収録される1番と2番は、2番から先に演奏される。よく似たタイプの2曲だが、このCDではより大きな規模の一番を後ろに持ってきている。演奏を聴いてまず感じるのが、オーケストラパートの味わい深さだ。ピアノパートに比べ、面白くないといわれることの多いオーケストラパートで、しかも古楽器オーケストラであるのに意外だった。個々のパートが溶けあうのではなく、それぞれの色を主張し合っており、並走する走者が横一線に並ぶようなスリリングな演奏となっている。各パートの競演によるなんとも豊かな響き。密度が濃く、「解像度高め」の演奏となっている。オーディオファンの人があれば、このCDは是非揃えておいてほしい。音がすこぶる良い。

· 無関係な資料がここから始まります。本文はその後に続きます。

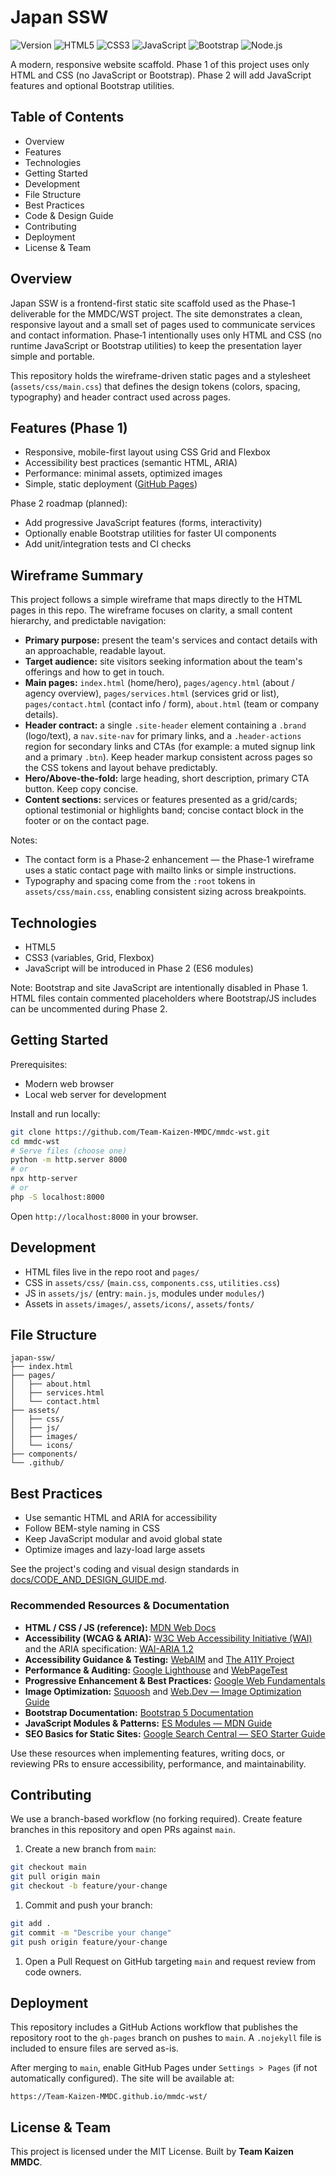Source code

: # Japan SSW

![Version](https://img.shields.io/badge/version-1.0.0-blue.svg) ![HTML5](https://img.shields.io/badge/HTML5-5.2-orange)
![CSS3](https://img.shields.io/badge/CSS3-3-blue)
![JavaScript](https://img.shields.io/badge/JavaScript-ES6-yellow)
![Bootstrap](https://img.shields.io/badge/Bootstrap-5.3-purple)
![Node.js](https://img.shields.io/badge/Node.js-18-green)

A modern, responsive website scaffold. Phase 1 of this project uses only
HTML and CSS (no JavaScript or Bootstrap). Phase 2 will add JavaScript
features and optional Bootstrap utilities.

## Table of Contents

- Overview
- Features
- Technologies
- Getting Started
- Development
- File Structure
- Best Practices
- Code & Design Guide
- Contributing
- Deployment
- License & Team

## Overview

Japan SSW is a frontend-first static site scaffold used as the Phase‑1 deliverable for the MMDC/WST project. The site demonstrates a clean, responsive layout and a small set of pages used to communicate services and contact information. Phase‑1 intentionally uses only HTML and CSS (no runtime JavaScript or Bootstrap utilities) to keep the presentation layer simple and portable.

This repository holds the wireframe-driven static pages and a stylesheet (`assets/css/main.css`) that defines the design tokens (colors, spacing, typography) and header contract used across pages.

## Features (Phase 1)

- Responsive, mobile-first layout using CSS Grid and Flexbox
- Accessibility best practices (semantic HTML, ARIA)
- Performance: minimal assets, optimized images
- Simple, static deployment ([GitHub Pages](https://pages.github.com/))

Phase 2 roadmap (planned):

- Add progressive JavaScript features (forms, interactivity)
- Optionally enable Bootstrap utilities for faster UI components
- Add unit/integration tests and CI checks

## Wireframe Summary

This project follows a simple wireframe that maps directly to the HTML pages in this repo. The wireframe focuses on clarity, a small content hierarchy, and predictable navigation:

- **Primary purpose:** present the team's services and contact details with an approachable, readable layout.
- **Target audience:** site visitors seeking information about the team's offerings and how to get in touch.
- **Main pages:** `index.html` (home/hero), `pages/agency.html` (about / agency overview), `pages/services.html` (services grid or list), `pages/contact.html` (contact info / form), `about.html` (team or company details).
- **Header contract:** a single `.site-header` element containing a `.brand` (logo/text), a `nav.site-nav` for primary links, and a `.header-actions` region for secondary links and CTAs (for example: a muted signup link and a primary `.btn`). Keep header markup consistent across pages so the CSS tokens and layout behave predictably.
- **Hero/Above-the-fold:** large heading, short description, primary CTA button. Keep copy concise.
- **Content sections:** services or features presented as a grid/cards; optional testimonial or highlights band; concise contact block in the footer or on the contact page.

Notes:

- The contact form is a Phase‑2 enhancement — the Phase‑1 wireframe uses a static contact page with mailto links or simple instructions.
- Typography and spacing come from the `:root` tokens in `assets/css/main.css`, enabling consistent sizing across breakpoints.

## Technologies

- HTML5
- CSS3 (variables, Grid, Flexbox)
- JavaScript will be introduced in Phase 2 (ES6 modules)

Note: Bootstrap and site JavaScript are intentionally disabled in Phase 1.
HTML files contain commented placeholders where Bootstrap/JS includes can be
uncommented during Phase 2.

## Getting Started

Prerequisites:

- Modern web browser
- Local web server for development

Install and run locally:

```bash
git clone https://github.com/Team-Kaizen-MMDC/mmdc-wst.git
cd mmdc-wst
# Serve files (choose one)
python -m http.server 8000
# or
npx http-server
# or
php -S localhost:8000
```

Open `http://localhost:8000` in your browser.

## Development

- HTML files live in the repo root and `pages/`
- CSS in `assets/css/` (`main.css`, `components.css`, `utilities.css`)
- JS in `assets/js/` (entry: `main.js`, modules under `modules/`)
- Assets in `assets/images/`, `assets/icons/`, `assets/fonts/`

## File Structure

```text
japan-ssw/
├── index.html
├── pages/
│   ├── about.html
│   ├── services.html
│   └── contact.html
├── assets/
│   ├── css/
│   ├── js/
│   ├── images/
│   └── icons/
├── components/
└── .github/
```

## Best Practices

- Use semantic HTML and ARIA for accessibility
- Follow BEM-style naming in CSS
- Keep JavaScript modular and avoid global state
- Optimize images and lazy-load large assets

See the project's coding and visual design standards in [docs/CODE_AND_DESIGN_GUIDE.md](docs/CODE_AND_DESIGN_GUIDE.md).

### Recommended Resources & Documentation

- **HTML / CSS / JS (reference):** [MDN Web Docs](https://developer.mozilla.org/)
- **Accessibility (WCAG & ARIA):** [W3C Web Accessibility Initiative (WAI)](https://www.w3.org/WAI/) and the ARIA specification: [WAI-ARIA 1.2](https://www.w3.org/TR/wai-aria-1.2/)
- **Accessibility Guidance & Testing:** [WebAIM](https://webaim.org/) and [The A11Y Project](https://www.a11yproject.com/)
- **Performance & Auditing:** [Google Lighthouse](https://developers.google.com/web/tools/lighthouse) and [WebPageTest](https://www.webpagetest.org/)
- **Progressive Enhancement & Best Practices:** [Google Web Fundamentals](https://developers.google.com/web/fundamentals)
- **Image Optimization:** [Squoosh](https://squoosh.app/) and [Web.Dev — Image Optimization Guide](https://web.dev/fast/#optimize-images)
- **Bootstrap Documentation:** [Bootstrap 5 Documentation](https://getbootstrap.com/docs/5.3/)
- **JavaScript Modules & Patterns:** [ES Modules — MDN Guide](https://developer.mozilla.org/en-US/docs/Web/JavaScript/Guide/Modules)
- **SEO Basics for Static Sites:** [Google Search Central — SEO Starter Guide](https://developers.google.com/search/docs/fundamentals/seo-starter-guide)

Use these resources when implementing features, writing docs, or reviewing PRs to ensure accessibility, performance, and maintainability.

## Contributing

We use a branch-based workflow (no forking required). Create feature branches in this repository and open PRs against `main`.

1. Create a new branch from `main`:

```bash
git checkout main
git pull origin main
git checkout -b feature/your-change
```

1. Commit and push your branch:

```bash
git add .
git commit -m "Describe your change"
git push origin feature/your-change
```

1. Open a Pull Request on GitHub targeting `main` and request review from code owners.

## Deployment

This repository includes a GitHub Actions workflow that publishes the repository root to the `gh-pages` branch on pushes to `main`. A `.nojekyll` file is included to ensure files are served as-is.

After merging to `main`, enable GitHub Pages under `Settings > Pages` (if not automatically configured). The site will be available at:

```text
https://Team-Kaizen-MMDC.github.io/mmdc-wst/
```

## License & Team

This project is licensed under the MIT License. Built by **Team Kaizen MMDC**.
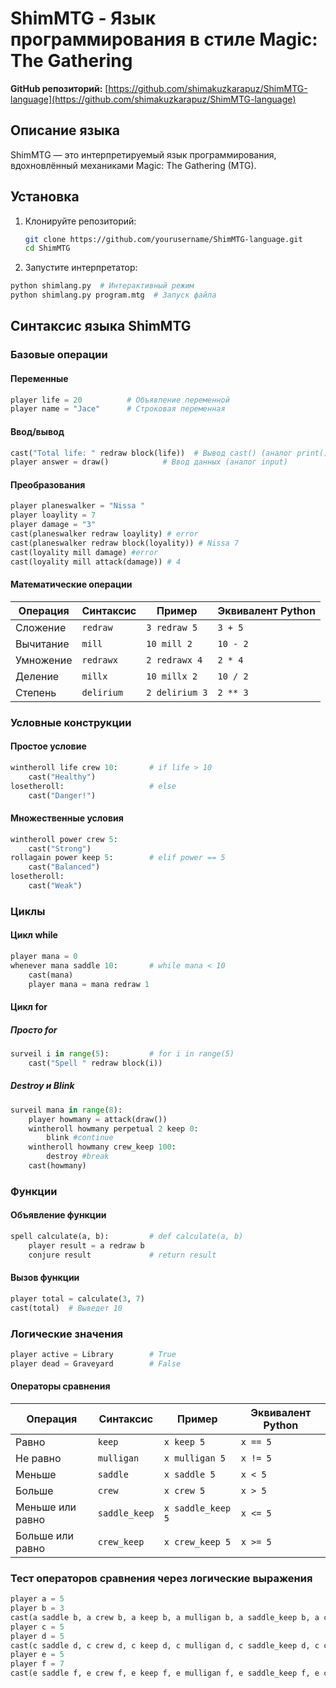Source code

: # ShimMTG - Язык программирования в стиле Magic: The Gathering

**GitHub репозиторий:** [https://github.com/shimakuzkarapuz/ShimMTG-language](https://github.com/shimakuzkarapuz/ShimMTG-language)

## Описание языка
ShimMTG — это интерпретируемый язык программирования, вдохновлённый механиками Magic: The Gathering (MTG).

## Установка
1. Клонируйте репозиторий:
   ```bash
   git clone https://github.com/yourusername/ShimMTG-language.git
   cd ShimMTG
   ```
2. Запустите интерпретатор:
  ```bash
  python shimlang.py  # Интерактивный режим
  python shimlang.py program.mtg  # Запуск файла
  ```

## Синтаксис языка ShimMTG

### Базовые операции

#### Переменные

```python
player life = 20          # Объявление переменной
player name = "Jace"      # Строковая переменная
```
#### Ввод/вывод
```python
cast("Total life: " redraw block(life))  # Вывод cast() (аналог print()) + block() (аналог str())
player answer = draw()            # Ввод данных (аналог input)
```

#### Преобразования
```python
player planeswalker = "Nissa "
player loaylity = 7
player damage = "3"
cast(planeswalker redraw loaylity) # error
cast(planeswalker redraw block(loyality)) # Nissa 7
cast(loyality mill damage) #error
cast(loyality mill attack(damage)) # 4
```

#### Математические операции

| Операция   | Синтаксис | Пример        | Эквивалент Python |
|------------|-----------|---------------|-------------------|
| Сложение   | `redraw`  | `3 redraw 5`  | `3 + 5`           |
| Вычитание  | `mill`    | `10 mill 2`   | `10 - 2`          |
| Умножение  | `redrawx` | `2 redrawx 4` | `2 * 4`           |
| Деление    | `millx`   | `10 millx 2`  | `10 / 2`          |
| Степень    | `delirium`| `2 delirium 3`| `2 ** 3`          |


### Условные конструкции
#### Простое условие
```python
wintheroll life crew 10:       # if life > 10
    cast("Healthy")
losetheroll:                   # else
    cast("Danger!")
```
#### Множественные условия
```python
wintheroll power crew 5:
    cast("Strong")
rollagain power keep 5:        # elif power == 5
    cast("Balanced")
losetheroll:
    cast("Weak")
```
### Циклы
#### Цикл while
```python
player mana = 0
whenever mana saddle 10:       # while mana < 10
    cast(mana)
    player mana = mana redraw 1
```
#### Цикл for
##### Просто for
```python
surveil i in range(5):         # for i in range(5)
    cast("Spell " redraw block(i))
```
##### Destroy и Blink
```python
surveil mana in range(8):
    player howmany = attack(draw())
    wintheroll howmany perpetual 2 keep 0:
        blink #continue
    wintheroll howmany crew_keep 100:
        destroy #break
    cast(howmany)
```

### Функции
#### Объявление функции
```python
spell calculate(a, b):         # def calculate(a, b)
    player result = a redraw b
    conjure result             # return result
```
#### Вызов функции
```python
player total = calculate(3, 7)
cast(total)  # Выведет 10
```
### Логические значения
```python
player active = Library        # True
player dead = Graveyard        # False
```
#### Операторы сравнения
| Операция       | Синтаксис    | Пример          | Эквивалент Python |
|----------------|--------------|-----------------|-------------------|
| Равно          | `keep`       | `x keep 5`      | `x == 5`          |
| Не равно       | `mulligan`   | `x mulligan 5`  | `x != 5`          |
| Меньше         | `saddle`     | `x saddle 5`    | `x < 5`           |
| Больше         | `crew`       | `x crew 5`      | `x > 5`           |
| Меньше или равно | `saddle_keep` | `x saddle_keep 5` | `x <= 5`        |
| Больше или равно | `crew_keep`  | `x crew_keep 5`  | `x >= 5`        |

### Тест операторов сравнения через логические выражения
```python
player a = 5
player b = 3
cast(a saddle b, a crew b, a keep b, a mulligan b, a saddle_keep b, a crew_keep b) # F T F T F T
player c = 5
player d = 5
cast(c saddle d, c crew d, c keep d, c mulligan d, c saddle_keep d, c crew_keep d) # F F T F T T
player e = 5
player f = 7
cast(e saddle f, e crew f, e keep f, e mulligan f, e saddle_keep f, e crew_keep f) # T F F T T F
```
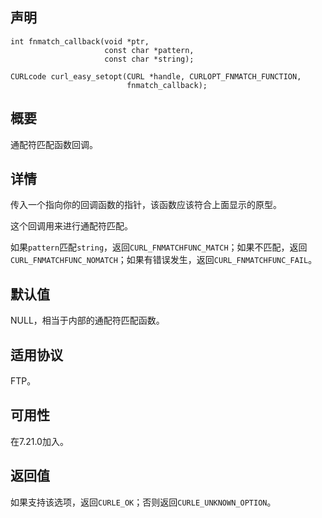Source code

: ## 声明

```
int fnmatch_callback(void *ptr,
                     const char *pattern,
                     const char *string);
 
CURLcode curl_easy_setopt(CURL *handle, CURLOPT_FNMATCH_FUNCTION,
                          fnmatch_callback);
```

## 概要

通配符匹配函数回调。

## 详情

传入一个指向你的回调函数的指针，该函数应该符合上面显示的原型。

这个回调用来进行通配符匹配。

如果`pattern`匹配`string`，返回`CURL_FNMATCHFUNC_MATCH`；如果不匹配，返回`CURL_FNMATCHFUNC_NOMATCH`；如果有错误发生，返回`CURL_FNMATCHFUNC_FAIL`。

## 默认值

NULL，相当于内部的通配符匹配函数。

## 适用协议

FTP。

## 可用性

在7.21.0加入。

## 返回值

如果支持该选项，返回`CURLE_OK`；否则返回`CURLE_UNKNOWN_OPTION`。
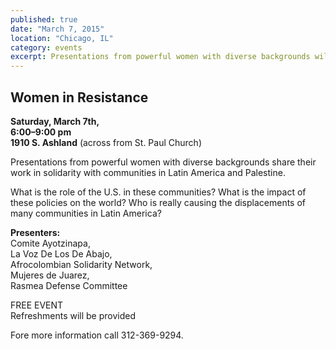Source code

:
 ```yaml
---
published: true
date: "March 7, 2015"
location: "Chicago, IL"
category: events
excerpt: Presentations from powerful women with diverse backgrounds will share their work in solidarity with communities in Latin America and Palestine
---
```


## Women in Resistance

**Saturday, March 7th, 
<br>6:00–9:00 pm
<br>1910 S. Ashland** (across from St. Paul Church)

Presentations from powerful women with diverse backgrounds share their work in solidarity with communities in Latin America and Palestine.

What is the role of the U.S. in these communities? What is the impact of these policies on the world? Who is really causing the displacements of many communities in Latin America?

**Presenters:**
<br>Comite Ayotzinapa,
<br>La Voz De Los De Abajo,
<br>Afrocolombian Solidarity Network,
<br>Mujeres de Juarez,
<br>Rasmea Defense Committee

FREE EVENT
<br>Refreshments will be provided

Fore more information call 312-369-9294.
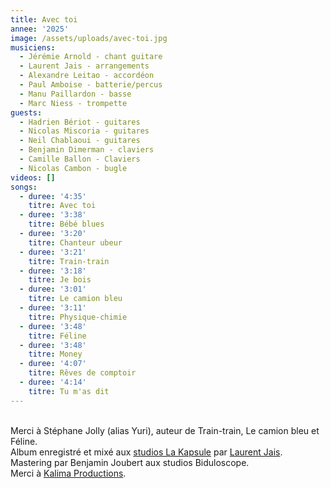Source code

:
 ```yaml
---
title: Avec toi
annee: '2025'
image: /assets/uploads/avec-toi.jpg
musiciens:
  - Jérémie Arnold - chant guitare
  - Laurent Jais - arrangements
  - Alexandre Leitao - accordéon
  - Paul Amboise - batterie/percus
  - Manu Paillardon - basse
  - Marc Niess - trompette
guests:
  - Hadrien Bériot - guitares
  - Nicolas Miscoria - guitares
  - Neil Chablaoui - guitares
  - Benjamin Dimerman - claviers
  - Camille Ballon - Claviers
  - Nicolas Cambon - bugle
videos: []
songs:
  - duree: '4:35'
    titre: Avec toi
  - duree: '3:38'
    titre: Bébé blues
  - duree: '3:20'
    titre: Chanteur ubeur
  - duree: '3:21'
    titre: Train-train
  - duree: '3:18'
    titre: Je bois
  - duree: '3:01'
    titre: Le camion bleu
  - duree: '3:11'
    titre: Physique-chimie
  - duree: '3:48'
    titre: Féline
  - duree: '3:48'
    titre: Money
  - duree: '4:07'
    titre: Rêves de comptoir
  - duree: '4:14'
    titre: Tu m'as dit
---
```

\
Merci à Stéphane Jolly (alias Yuri), auteur de Train-train, Le camion bleu et Féline.\
Album enregistré et mixé aux [studios La Kapsule](https://www.lakapsule.com/) par [Laurent Jais](https://www.laurentjais.com/). \
Mastering par Benjamin Joubert aux studios Biduloscope.\
Merci à [Kalima Productions](https://kalimaproductions.org/).
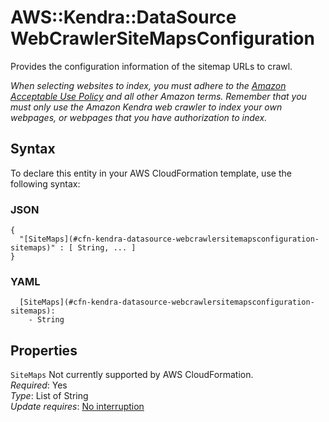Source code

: # AWS::Kendra::DataSource WebCrawlerSiteMapsConfiguration<a name="aws-properties-kendra-datasource-webcrawlersitemapsconfiguration"></a>

Provides the configuration information of the sitemap URLs to crawl\.

 *When selecting websites to index, you must adhere to the [Amazon Acceptable Use Policy](http://aws.amazon.com/aup/) and all other Amazon terms\. Remember that you must only use the Amazon Kendra web crawler to index your own webpages, or webpages that you have authorization to index\.* 

## Syntax<a name="aws-properties-kendra-datasource-webcrawlersitemapsconfiguration-syntax"></a>

To declare this entity in your AWS CloudFormation template, use the following syntax:

### JSON<a name="aws-properties-kendra-datasource-webcrawlersitemapsconfiguration-syntax.json"></a>

```
{
  "[SiteMaps](#cfn-kendra-datasource-webcrawlersitemapsconfiguration-sitemaps)" : [ String, ... ]
}
```

### YAML<a name="aws-properties-kendra-datasource-webcrawlersitemapsconfiguration-syntax.yaml"></a>

```
  [SiteMaps](#cfn-kendra-datasource-webcrawlersitemapsconfiguration-sitemaps): 
    - String
```

## Properties<a name="aws-properties-kendra-datasource-webcrawlersitemapsconfiguration-properties"></a>

`SiteMaps`  <a name="cfn-kendra-datasource-webcrawlersitemapsconfiguration-sitemaps"></a>
Not currently supported by AWS CloudFormation\.  
*Required*: Yes  
*Type*: List of String  
*Update requires*: [No interruption](https://docs.aws.amazon.com/AWSCloudFormation/latest/UserGuide/using-cfn-updating-stacks-update-behaviors.html#update-no-interrupt)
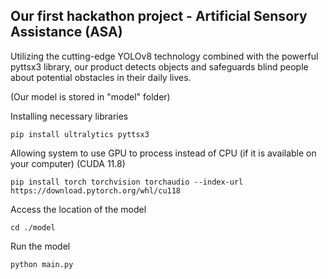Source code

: Our first hackathon project - Artificial Sensory Assistance (ASA)
------------------------------------
Utilizing the cutting-edge YOLOv8 technology combined with the powerful pyttsx3 library, our product detects objects and safeguards blind people about potential obstacles in their daily lives.

(Our model is stored in "model" folder)

Installing necessary libraries
```
pip install ultralytics pyttsx3
```
Allowing system to use GPU to process instead of CPU (if it is available on your computer)
(CUDA 11.8)
```
pip install torch torchvision torchaudio --index-url https://download.pytorch.org/whl/cu118
```
Access the location of the model
```
cd ./model
```
Run the model
```
python main.py
```
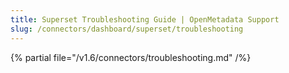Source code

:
 ```yaml
---
title: Superset Troubleshooting Guide | OpenMetadata Support
slug: /connectors/dashboard/superset/troubleshooting
---
```


{% partial file="/v1.6/connectors/troubleshooting.md" /%}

アヴデーエワのピアノは、テクニックは完璧で、テンポも心地よく、古い楽器の限界を感じさせない。気持ちを持っていかれるような没入感はアヴデーエワならではの長所だ。とりわけ第1番の第2楽章の美しくも儚い旋律。恐るべき表現力。忘我の境地に至るように音楽の流れに身をゆだねる。他の楽章もすべて素晴らしく、全体的には叙事詩のように壮大でロマン溢れる熱演となっている。


また協奏曲の演奏としてもブリュッヘンの音楽作りと完璧に調和し、これ以上注文の付け所のない演奏となっている。